WEN feng, YUAN Xiao-kang, DING Zhi-zhao, WANG Xiao-li， ZHEN Guo-yong

(1. Science and Technology on Electronic Test & Measurement Laboratory， North University of China， Taiyuan 030051， China；2. The 41st Research Institute of China Electronics Technology Group Corporation, Qingdao 266555， China)

Abstract： In order to realize the efficiency, reliability and safety tests on the complex cable network of an electronic system, an efficient cable network resistance tester is designed. Firstly, the design background and hardware structure are briefly described. Then aiming at the multi-task parallelism considering real-time measurement of parameters and real-time control of the system in the tester testing, a real-time multi-task control software is developed by using multi-thread testing technology in parallel test to realize multi-task complex control. Finally, the least squares method is used to improve the test accuracy of the tester. The test results show that the test error is basically within 0.3%, and the test speed can reach 345 point/min.

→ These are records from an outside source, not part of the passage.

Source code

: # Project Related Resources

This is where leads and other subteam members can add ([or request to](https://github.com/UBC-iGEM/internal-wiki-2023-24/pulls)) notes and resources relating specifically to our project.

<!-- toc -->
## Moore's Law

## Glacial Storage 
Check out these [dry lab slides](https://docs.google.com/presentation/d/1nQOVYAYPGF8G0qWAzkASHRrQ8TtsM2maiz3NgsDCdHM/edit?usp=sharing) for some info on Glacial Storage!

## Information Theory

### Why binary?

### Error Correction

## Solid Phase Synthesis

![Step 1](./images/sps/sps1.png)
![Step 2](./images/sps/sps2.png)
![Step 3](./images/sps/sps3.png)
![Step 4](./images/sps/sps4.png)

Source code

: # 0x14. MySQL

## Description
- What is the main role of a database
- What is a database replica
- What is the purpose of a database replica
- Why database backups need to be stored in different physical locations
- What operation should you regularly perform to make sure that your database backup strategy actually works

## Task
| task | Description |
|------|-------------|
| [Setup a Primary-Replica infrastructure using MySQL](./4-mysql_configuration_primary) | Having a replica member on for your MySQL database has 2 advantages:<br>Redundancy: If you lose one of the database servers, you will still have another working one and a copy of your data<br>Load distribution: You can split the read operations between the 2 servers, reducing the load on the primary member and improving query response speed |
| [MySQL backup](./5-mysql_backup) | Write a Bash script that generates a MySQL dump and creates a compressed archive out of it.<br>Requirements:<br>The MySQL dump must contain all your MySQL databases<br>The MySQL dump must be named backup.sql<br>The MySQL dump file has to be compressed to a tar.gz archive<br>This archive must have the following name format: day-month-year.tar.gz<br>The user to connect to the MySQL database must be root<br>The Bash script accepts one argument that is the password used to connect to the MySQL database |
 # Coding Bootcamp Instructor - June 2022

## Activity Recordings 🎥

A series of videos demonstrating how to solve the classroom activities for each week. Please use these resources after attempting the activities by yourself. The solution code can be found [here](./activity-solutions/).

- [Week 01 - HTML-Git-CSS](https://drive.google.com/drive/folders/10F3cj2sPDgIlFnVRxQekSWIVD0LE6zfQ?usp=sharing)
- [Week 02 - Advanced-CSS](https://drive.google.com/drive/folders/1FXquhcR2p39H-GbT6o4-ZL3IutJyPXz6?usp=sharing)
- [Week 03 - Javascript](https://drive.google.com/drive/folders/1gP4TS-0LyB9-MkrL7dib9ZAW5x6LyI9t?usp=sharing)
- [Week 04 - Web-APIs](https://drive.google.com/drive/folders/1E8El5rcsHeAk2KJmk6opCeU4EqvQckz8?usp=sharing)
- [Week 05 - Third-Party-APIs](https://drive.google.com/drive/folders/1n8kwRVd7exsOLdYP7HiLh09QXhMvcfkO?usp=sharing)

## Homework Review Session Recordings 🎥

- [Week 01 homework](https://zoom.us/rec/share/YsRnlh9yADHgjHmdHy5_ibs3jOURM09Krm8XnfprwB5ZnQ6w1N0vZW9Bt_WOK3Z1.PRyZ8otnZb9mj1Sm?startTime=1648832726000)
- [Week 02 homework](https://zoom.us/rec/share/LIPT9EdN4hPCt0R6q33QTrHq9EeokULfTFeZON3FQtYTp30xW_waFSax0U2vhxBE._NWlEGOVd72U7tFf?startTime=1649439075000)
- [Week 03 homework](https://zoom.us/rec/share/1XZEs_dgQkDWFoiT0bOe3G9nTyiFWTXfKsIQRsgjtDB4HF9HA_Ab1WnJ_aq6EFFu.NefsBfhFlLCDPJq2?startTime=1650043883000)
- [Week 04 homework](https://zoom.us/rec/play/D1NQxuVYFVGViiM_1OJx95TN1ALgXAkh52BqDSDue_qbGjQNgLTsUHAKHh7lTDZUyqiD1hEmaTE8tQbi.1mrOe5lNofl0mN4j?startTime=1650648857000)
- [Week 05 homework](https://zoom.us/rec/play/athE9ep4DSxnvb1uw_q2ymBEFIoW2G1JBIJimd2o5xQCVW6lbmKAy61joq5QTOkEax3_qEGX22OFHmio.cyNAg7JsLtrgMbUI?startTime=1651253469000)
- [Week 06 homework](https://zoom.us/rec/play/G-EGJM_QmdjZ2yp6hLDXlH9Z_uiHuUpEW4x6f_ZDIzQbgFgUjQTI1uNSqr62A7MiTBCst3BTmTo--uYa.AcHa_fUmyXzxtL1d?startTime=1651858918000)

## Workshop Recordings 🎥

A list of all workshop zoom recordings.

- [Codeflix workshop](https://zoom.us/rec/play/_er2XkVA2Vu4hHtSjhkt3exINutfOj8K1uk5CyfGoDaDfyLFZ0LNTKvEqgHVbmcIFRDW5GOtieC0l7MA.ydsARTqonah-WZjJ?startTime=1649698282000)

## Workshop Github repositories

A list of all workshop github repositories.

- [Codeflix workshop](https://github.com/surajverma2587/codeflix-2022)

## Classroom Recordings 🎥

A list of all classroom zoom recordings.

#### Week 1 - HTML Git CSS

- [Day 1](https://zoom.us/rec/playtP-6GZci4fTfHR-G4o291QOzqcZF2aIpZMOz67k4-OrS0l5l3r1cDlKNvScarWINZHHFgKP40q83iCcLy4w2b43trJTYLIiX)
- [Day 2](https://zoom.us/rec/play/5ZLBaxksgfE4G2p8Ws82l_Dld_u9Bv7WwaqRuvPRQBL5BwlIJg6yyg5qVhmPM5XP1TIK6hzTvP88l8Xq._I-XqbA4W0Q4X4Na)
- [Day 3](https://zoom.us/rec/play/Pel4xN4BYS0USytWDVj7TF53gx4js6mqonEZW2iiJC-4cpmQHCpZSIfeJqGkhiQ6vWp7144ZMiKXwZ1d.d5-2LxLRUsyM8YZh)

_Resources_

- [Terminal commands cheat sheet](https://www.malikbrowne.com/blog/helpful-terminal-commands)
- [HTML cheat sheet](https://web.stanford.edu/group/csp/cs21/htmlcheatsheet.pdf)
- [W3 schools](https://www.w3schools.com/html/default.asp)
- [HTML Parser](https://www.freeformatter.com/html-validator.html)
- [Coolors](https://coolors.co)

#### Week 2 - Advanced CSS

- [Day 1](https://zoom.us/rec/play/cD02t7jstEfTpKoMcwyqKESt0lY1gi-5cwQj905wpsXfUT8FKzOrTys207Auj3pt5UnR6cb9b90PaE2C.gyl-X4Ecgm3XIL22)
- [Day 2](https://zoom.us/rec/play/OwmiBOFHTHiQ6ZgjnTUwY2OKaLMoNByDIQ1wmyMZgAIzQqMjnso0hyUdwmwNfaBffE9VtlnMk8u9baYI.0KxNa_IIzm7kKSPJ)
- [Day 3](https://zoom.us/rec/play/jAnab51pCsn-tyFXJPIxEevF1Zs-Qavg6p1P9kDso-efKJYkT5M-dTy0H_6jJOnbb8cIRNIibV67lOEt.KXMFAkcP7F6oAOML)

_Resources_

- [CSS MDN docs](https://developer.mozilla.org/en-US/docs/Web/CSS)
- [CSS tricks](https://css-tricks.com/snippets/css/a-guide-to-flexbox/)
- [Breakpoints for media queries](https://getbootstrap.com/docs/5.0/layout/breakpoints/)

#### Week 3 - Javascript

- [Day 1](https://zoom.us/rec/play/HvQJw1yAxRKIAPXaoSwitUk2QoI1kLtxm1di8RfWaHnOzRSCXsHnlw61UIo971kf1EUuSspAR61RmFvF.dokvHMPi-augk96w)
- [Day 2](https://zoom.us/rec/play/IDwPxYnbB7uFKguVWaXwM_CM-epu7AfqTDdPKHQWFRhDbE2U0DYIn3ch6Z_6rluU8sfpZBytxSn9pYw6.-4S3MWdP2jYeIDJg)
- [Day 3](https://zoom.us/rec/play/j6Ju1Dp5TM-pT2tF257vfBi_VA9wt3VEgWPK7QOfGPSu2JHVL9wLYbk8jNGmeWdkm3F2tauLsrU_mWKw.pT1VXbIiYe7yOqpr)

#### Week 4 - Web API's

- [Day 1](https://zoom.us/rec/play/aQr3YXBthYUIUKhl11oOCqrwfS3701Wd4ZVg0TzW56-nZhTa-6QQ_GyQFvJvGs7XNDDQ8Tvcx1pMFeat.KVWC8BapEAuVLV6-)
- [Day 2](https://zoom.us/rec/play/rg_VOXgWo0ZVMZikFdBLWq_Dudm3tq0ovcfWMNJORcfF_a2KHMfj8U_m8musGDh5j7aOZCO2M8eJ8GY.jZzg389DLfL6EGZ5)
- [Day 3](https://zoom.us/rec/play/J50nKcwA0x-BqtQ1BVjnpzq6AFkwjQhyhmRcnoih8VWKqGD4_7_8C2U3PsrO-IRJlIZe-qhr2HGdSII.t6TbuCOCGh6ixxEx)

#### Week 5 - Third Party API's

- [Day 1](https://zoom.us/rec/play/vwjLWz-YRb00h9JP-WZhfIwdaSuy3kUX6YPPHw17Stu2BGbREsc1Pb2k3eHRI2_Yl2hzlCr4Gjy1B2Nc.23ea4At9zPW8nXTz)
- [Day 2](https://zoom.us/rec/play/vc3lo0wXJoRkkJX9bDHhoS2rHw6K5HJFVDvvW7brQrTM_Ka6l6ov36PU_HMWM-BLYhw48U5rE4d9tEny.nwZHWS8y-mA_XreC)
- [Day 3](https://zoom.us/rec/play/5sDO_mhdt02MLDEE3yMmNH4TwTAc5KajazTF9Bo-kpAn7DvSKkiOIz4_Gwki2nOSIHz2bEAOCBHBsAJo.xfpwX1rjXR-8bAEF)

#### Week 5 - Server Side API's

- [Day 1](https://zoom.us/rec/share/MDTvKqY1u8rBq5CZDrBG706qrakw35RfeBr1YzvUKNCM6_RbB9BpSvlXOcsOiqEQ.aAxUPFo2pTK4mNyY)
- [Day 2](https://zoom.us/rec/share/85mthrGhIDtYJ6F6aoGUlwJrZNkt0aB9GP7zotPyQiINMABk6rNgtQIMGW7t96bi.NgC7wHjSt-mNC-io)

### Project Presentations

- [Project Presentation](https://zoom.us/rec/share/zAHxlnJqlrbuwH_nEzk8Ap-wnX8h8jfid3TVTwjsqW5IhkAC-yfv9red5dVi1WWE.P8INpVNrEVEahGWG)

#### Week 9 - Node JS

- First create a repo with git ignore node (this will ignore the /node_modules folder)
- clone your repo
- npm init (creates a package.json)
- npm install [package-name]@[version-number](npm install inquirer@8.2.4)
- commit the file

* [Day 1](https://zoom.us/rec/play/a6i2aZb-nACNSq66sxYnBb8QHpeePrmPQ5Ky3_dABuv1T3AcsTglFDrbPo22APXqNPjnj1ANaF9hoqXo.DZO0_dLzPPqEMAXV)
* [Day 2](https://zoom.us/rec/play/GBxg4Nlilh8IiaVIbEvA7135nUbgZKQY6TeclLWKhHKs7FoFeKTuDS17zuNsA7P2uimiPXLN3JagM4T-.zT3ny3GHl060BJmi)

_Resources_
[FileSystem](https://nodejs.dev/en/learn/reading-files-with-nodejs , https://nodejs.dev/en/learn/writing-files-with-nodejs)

Key words： cable tester； multi-thread parallel； least square method

0　Introduction

Cable is the bridge of signal communication among various kinds of electronic equipment, and the resistance of cable is one of the important indexes of cable network. By analyzing the resistance, we can judge whether there is hidden danger in the cable network. The cable network system of modern equipment is complex because the model is numerous and the number of pins is various. The test of these cable networks is a complicated work[1]. The traditional test method has a manual use of hand-held three tables, buzzers and other tools for point-by-point testing, which is suitable for testing less cable type and less cable core[2]. If we need to complete the test on a large number of multi-core cables, not only a lot of time and energy of the staff are consumed, but also manual testing is easy to cause gross error due to errors in operation.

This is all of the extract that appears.